- Saved data entries -
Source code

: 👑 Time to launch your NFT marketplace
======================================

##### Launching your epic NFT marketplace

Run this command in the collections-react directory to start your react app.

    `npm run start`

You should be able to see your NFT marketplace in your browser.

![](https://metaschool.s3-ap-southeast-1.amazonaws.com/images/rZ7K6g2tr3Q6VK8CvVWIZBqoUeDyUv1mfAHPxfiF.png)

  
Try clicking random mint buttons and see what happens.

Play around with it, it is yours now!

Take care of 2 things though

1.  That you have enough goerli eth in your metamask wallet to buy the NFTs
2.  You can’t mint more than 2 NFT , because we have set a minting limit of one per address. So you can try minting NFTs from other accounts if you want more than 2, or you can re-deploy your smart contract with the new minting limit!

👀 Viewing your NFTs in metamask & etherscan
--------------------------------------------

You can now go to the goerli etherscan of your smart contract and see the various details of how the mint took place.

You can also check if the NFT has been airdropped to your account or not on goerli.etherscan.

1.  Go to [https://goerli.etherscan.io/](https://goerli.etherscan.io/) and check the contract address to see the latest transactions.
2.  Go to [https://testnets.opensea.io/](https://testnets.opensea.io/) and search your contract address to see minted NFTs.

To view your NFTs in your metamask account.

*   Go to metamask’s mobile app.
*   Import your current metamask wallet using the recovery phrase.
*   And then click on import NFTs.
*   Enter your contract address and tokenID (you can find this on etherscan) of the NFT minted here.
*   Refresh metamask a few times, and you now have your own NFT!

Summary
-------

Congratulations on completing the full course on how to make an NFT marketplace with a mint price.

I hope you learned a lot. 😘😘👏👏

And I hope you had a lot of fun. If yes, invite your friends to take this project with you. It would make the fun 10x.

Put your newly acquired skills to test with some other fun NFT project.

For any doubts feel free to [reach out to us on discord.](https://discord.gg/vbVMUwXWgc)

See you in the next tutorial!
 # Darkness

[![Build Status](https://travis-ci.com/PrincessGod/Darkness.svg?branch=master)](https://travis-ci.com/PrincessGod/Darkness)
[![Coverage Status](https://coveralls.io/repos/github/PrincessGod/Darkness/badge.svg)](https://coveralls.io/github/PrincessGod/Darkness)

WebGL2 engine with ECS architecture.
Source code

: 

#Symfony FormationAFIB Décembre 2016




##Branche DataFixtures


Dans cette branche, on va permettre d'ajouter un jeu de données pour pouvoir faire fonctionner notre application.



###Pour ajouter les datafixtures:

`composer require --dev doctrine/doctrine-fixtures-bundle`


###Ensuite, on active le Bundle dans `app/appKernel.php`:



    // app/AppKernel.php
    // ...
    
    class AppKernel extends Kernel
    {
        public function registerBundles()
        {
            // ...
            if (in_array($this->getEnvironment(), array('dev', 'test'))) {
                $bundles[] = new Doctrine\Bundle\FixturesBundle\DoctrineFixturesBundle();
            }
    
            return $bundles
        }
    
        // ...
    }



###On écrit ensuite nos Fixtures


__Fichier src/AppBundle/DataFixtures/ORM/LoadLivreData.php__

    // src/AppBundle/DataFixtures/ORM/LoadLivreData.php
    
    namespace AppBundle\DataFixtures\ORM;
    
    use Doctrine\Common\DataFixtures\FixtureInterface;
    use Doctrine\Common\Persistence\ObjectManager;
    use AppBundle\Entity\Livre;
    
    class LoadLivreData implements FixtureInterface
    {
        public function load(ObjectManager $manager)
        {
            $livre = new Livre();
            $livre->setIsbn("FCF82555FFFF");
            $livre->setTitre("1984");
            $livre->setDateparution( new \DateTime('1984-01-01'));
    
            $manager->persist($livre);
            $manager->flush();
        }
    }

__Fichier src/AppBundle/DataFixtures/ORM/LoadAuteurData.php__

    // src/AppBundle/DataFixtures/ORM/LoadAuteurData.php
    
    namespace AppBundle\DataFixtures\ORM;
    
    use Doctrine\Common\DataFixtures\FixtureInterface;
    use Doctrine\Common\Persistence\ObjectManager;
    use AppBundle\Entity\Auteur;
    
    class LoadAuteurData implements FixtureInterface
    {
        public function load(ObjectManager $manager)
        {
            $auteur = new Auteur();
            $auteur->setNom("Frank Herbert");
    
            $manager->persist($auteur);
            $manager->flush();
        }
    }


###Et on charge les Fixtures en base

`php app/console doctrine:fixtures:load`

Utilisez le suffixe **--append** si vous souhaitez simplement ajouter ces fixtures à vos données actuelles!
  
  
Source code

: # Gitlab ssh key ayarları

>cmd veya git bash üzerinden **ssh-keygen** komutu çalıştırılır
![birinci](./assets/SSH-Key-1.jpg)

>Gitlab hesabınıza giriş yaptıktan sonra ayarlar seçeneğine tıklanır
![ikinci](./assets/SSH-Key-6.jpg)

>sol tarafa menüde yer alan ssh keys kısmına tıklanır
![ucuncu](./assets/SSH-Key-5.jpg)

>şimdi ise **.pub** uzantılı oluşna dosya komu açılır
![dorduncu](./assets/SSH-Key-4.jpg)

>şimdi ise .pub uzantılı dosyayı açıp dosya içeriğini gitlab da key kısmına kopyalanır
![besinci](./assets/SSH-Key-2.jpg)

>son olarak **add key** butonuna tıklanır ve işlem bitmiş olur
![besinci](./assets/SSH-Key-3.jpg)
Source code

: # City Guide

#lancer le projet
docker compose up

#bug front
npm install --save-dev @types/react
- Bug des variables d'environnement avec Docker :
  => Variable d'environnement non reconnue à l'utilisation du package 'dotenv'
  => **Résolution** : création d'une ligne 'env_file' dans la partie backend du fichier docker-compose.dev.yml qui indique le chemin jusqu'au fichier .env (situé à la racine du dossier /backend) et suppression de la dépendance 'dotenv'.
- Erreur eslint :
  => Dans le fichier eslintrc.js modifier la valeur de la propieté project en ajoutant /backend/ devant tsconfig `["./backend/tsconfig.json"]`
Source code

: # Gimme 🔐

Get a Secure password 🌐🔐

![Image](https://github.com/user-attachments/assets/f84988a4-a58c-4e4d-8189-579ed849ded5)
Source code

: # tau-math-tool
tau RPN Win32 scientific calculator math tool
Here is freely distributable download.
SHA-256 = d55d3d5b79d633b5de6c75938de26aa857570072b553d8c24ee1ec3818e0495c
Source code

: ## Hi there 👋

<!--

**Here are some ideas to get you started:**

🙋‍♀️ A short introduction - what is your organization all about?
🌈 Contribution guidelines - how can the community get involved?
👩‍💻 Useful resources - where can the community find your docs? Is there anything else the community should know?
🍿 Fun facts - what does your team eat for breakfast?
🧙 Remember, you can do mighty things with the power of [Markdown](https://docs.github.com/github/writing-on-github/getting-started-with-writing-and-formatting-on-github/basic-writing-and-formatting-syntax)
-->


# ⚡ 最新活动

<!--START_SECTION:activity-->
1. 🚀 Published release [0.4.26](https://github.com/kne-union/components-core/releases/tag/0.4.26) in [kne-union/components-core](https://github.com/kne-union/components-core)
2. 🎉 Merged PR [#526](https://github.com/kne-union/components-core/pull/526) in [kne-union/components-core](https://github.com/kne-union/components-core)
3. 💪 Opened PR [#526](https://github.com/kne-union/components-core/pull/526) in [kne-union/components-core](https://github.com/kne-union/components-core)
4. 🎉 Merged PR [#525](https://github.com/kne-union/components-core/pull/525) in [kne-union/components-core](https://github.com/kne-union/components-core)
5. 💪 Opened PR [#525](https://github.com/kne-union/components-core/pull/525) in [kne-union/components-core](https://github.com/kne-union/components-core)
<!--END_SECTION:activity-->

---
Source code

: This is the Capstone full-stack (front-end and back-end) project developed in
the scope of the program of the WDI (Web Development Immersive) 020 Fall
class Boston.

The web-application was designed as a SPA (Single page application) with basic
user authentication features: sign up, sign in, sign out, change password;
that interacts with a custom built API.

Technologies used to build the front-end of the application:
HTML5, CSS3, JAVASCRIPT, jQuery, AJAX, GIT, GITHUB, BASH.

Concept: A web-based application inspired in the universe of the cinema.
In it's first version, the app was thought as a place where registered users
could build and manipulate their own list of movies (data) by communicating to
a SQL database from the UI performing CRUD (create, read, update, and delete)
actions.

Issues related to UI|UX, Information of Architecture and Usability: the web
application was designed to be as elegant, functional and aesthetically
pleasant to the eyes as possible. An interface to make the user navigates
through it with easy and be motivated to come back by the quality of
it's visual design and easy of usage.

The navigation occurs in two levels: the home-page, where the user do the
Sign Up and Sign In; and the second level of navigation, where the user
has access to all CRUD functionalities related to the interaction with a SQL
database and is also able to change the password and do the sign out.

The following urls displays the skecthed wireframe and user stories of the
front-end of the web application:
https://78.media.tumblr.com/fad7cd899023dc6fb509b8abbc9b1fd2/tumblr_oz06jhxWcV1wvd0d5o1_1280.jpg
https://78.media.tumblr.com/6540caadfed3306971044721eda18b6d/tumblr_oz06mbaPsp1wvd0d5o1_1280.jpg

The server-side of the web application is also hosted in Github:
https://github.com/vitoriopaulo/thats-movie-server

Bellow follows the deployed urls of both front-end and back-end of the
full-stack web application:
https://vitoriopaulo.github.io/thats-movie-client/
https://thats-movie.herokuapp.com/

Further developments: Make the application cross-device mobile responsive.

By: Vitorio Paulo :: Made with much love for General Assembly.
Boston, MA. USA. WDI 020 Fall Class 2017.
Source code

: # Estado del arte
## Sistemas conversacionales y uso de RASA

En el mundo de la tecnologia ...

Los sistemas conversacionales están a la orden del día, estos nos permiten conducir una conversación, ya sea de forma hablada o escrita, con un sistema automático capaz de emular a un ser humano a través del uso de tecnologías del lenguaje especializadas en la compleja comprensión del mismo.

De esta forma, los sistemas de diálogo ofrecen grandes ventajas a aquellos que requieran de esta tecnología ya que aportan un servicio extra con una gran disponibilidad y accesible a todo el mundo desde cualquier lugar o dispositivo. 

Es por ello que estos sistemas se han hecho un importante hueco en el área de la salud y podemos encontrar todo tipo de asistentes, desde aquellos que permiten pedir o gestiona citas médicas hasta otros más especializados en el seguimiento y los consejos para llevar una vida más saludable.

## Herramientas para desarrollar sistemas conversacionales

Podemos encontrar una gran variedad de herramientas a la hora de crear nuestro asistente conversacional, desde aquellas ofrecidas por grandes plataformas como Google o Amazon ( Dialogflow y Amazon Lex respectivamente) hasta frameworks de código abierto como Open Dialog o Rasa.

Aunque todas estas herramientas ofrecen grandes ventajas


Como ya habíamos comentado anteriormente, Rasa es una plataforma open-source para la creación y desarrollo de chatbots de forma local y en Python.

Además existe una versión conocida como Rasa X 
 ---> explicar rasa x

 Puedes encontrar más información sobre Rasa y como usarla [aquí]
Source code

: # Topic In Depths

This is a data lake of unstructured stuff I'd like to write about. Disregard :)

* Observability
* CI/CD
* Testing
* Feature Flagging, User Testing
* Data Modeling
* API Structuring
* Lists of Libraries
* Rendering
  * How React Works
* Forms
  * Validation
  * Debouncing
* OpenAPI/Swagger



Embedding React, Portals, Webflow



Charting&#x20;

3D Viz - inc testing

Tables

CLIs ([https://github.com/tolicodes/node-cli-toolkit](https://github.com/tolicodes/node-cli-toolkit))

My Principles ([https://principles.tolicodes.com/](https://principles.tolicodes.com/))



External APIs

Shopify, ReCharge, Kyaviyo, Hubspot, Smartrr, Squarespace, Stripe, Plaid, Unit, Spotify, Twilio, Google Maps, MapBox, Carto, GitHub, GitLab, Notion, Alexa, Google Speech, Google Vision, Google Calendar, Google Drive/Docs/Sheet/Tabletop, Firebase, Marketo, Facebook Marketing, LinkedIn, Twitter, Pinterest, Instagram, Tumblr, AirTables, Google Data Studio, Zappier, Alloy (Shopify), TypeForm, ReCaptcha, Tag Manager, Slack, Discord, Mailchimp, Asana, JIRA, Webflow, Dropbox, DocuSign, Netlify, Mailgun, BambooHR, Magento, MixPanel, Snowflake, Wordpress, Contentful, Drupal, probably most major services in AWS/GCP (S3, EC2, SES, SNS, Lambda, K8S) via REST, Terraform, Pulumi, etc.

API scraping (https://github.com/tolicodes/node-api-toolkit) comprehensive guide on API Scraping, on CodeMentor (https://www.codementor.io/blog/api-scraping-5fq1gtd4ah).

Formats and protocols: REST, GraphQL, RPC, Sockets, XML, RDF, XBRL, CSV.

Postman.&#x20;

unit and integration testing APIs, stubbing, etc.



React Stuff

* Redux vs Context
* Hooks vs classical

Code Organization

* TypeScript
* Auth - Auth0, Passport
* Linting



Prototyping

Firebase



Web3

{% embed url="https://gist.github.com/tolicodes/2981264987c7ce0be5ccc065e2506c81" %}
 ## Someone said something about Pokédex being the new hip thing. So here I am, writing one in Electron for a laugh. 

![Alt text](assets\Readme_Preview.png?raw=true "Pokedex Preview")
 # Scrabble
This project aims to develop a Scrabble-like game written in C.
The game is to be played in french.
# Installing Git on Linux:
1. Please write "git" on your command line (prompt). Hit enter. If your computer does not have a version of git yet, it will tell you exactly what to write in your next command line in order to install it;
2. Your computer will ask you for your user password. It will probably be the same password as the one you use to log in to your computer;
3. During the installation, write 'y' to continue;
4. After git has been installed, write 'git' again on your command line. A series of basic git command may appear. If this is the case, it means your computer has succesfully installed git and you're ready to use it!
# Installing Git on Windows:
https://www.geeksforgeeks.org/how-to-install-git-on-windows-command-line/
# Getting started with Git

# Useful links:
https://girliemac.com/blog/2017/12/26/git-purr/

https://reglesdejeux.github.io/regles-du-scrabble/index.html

- Activity -
Could you return exactly the lines above from the line with "ssh key ayarları" to the line with "community get involved?", both included, and nothing else?

- Response to this task -
: # Gitlab ssh key ayarları

>cmd veya git bash üzerinden **ssh-keygen** komutu çalıştırılır
![birinci](./assets/SSH-Key-1.jpg)

>Gitlab hesabınıza giriş yaptıktan sonra ayarlar seçeneğine tıklanır
![ikinci](./assets/SSH-Key-6.jpg)

>sol tarafa menüde yer alan ssh keys kısmına tıklanır
![ucuncu](./assets/SSH-Key-5.jpg)

>şimdi ise **.pub** uzantılı oluşna dosya komu açılır
![dorduncu](./assets/SSH-Key-4.jpg)

>şimdi ise .pub uzantılı dosyayı açıp dosya içeriğini gitlab da key kısmına kopyalanır
![besinci](./assets/SSH-Key-2.jpg)

>son olarak **add key** butonuna tıklanır ve işlem bitmiş olur
![besinci](./assets/SSH-Key-3.jpg)
Source code

: # City Guide

#lancer le projet
docker compose up

#bug front
npm install --save-dev @types/react
- Bug des variables d'environnement avec Docker :
  => Variable d'environnement non reconnue à l'utilisation du package 'dotenv'
  => **Résolution** : création d'une ligne 'env_file' dans la partie backend du fichier docker-compose.dev.yml qui indique le chemin jusqu'au fichier .env (situé à la racine du dossier /backend) et suppression de la dépendance 'dotenv'.
- Erreur eslint :
  => Dans le fichier eslintrc.js modifier la valeur de la propieté project en ajoutant /backend/ devant tsconfig `["./backend/tsconfig.json"]`
Source code

: # Gimme 🔐

Get a Secure password 🌐🔐

![Image](https://github.com/user-attachments/assets/f84988a4-a58c-4e4d-8189-579ed849ded5)
Source code

: # tau-math-tool
tau RPN Win32 scientific calculator math tool
Here is freely distributable download.
SHA-256 = d55d3d5b79d633b5de6c75938de26aa857570072b553d8c24ee1ec3818e0495c
Source code

: ## Hi there 👋

<!--

**Here are some ideas to get you started:**

🙋‍♀️ A short introduction - what is your organization all about?
🌈 Contribution guidelines - how can the community get involved?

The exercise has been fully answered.